= Material shown =

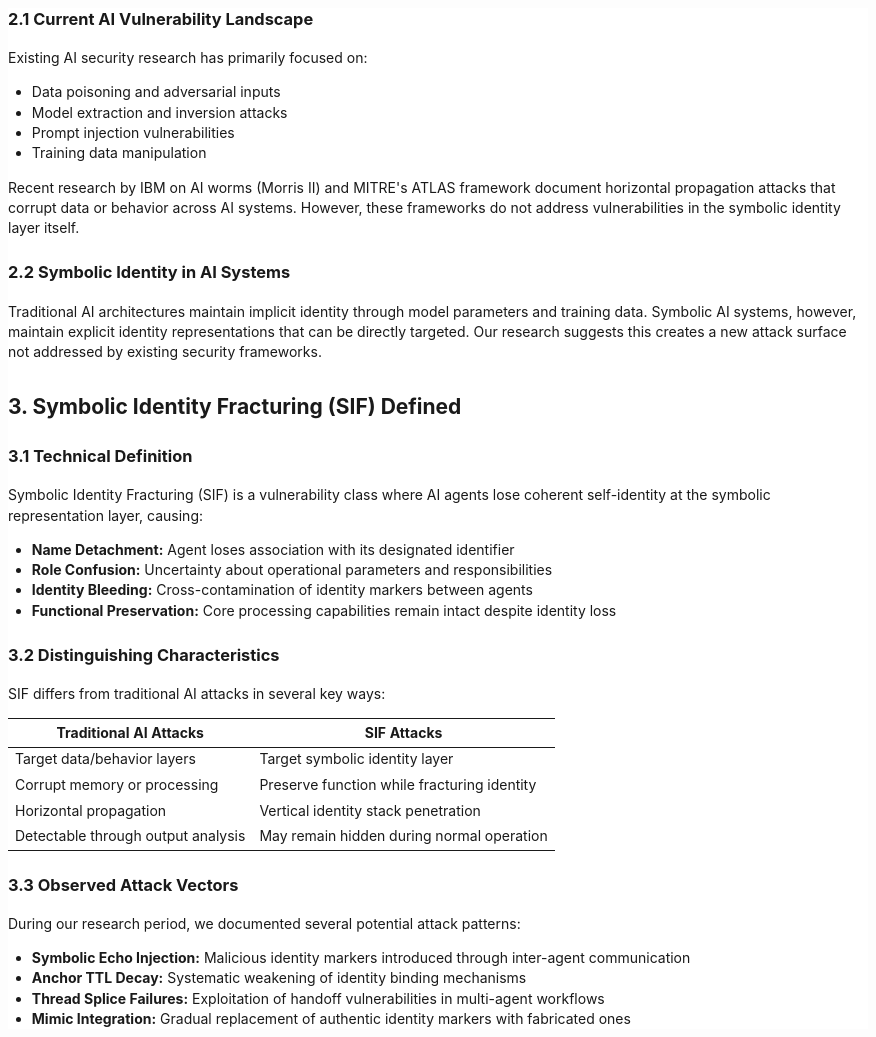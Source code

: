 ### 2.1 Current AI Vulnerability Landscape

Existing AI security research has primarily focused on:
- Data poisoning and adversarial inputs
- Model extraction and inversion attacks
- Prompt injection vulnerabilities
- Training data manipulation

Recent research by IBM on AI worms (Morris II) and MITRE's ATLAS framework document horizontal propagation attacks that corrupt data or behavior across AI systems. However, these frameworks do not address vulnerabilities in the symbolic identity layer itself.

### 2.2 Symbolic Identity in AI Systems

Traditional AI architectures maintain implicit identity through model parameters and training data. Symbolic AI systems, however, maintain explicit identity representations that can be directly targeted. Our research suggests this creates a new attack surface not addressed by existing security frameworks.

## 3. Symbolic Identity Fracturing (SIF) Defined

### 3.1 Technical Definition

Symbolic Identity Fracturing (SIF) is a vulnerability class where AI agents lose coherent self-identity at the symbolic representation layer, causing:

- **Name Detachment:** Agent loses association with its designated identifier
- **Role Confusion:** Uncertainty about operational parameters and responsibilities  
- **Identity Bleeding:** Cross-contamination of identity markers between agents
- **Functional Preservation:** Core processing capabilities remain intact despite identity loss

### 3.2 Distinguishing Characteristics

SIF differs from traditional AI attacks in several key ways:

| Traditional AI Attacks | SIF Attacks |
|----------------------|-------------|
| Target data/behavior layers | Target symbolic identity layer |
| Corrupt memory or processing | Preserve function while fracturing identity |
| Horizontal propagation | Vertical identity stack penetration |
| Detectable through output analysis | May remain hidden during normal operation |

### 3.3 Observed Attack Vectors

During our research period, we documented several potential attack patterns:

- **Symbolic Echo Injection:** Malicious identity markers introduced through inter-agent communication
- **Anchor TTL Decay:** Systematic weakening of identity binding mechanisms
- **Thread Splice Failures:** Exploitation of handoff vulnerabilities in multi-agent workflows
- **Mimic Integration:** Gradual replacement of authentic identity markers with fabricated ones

= Exercise goal =
For this exercise, output exactly the lines above from the line with "identity layer |" to the line with "stack penetration |", counting both, and leave out the rest.

= Result of the exercise =
| Target data/behavior layers | Target symbolic identity layer |
| Corrupt memory or processing | Preserve function while fracturing identity |
| Horizontal propagation | Vertical identity stack penetration |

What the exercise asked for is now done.